▶ [What you should do]: Your answer must be every line of the data below that holds the string "follow", copied exactly.
..........
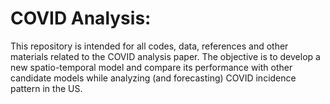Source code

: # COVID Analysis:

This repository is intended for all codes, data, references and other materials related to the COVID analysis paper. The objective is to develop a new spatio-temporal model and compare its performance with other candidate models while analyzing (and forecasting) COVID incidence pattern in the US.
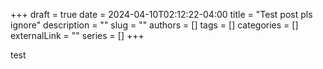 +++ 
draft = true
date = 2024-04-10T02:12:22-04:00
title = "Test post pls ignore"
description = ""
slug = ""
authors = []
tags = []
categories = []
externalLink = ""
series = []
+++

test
..........
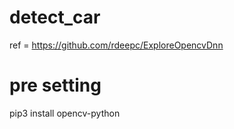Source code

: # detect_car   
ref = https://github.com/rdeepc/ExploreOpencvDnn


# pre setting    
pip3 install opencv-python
..........
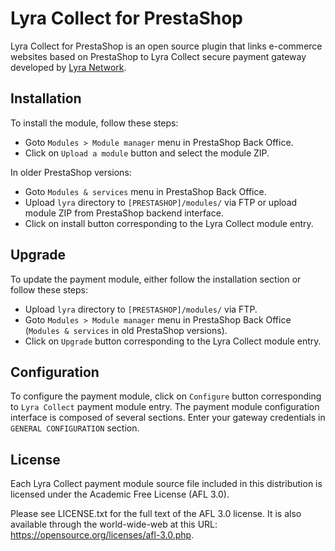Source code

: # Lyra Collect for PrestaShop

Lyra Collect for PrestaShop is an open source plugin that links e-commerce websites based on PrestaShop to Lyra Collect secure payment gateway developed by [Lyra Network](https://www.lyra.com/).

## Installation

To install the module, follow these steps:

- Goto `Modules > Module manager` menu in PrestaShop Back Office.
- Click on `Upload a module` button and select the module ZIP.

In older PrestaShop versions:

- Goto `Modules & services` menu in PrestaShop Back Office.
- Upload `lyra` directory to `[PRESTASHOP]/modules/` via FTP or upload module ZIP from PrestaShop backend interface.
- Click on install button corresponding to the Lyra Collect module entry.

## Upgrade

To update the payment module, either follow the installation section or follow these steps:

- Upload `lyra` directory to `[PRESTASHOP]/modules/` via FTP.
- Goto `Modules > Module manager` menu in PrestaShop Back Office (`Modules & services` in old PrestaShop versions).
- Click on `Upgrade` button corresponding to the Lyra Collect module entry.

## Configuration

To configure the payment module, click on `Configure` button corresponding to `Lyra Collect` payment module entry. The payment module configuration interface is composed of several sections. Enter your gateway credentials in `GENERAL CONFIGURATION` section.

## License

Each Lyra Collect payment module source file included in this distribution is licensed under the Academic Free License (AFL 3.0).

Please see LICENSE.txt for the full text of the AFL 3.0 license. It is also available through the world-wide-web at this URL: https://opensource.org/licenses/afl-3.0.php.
..........
▶ [Answer box]:
To install the module, follow these steps:
To update the payment module, either follow the installation section or follow these steps:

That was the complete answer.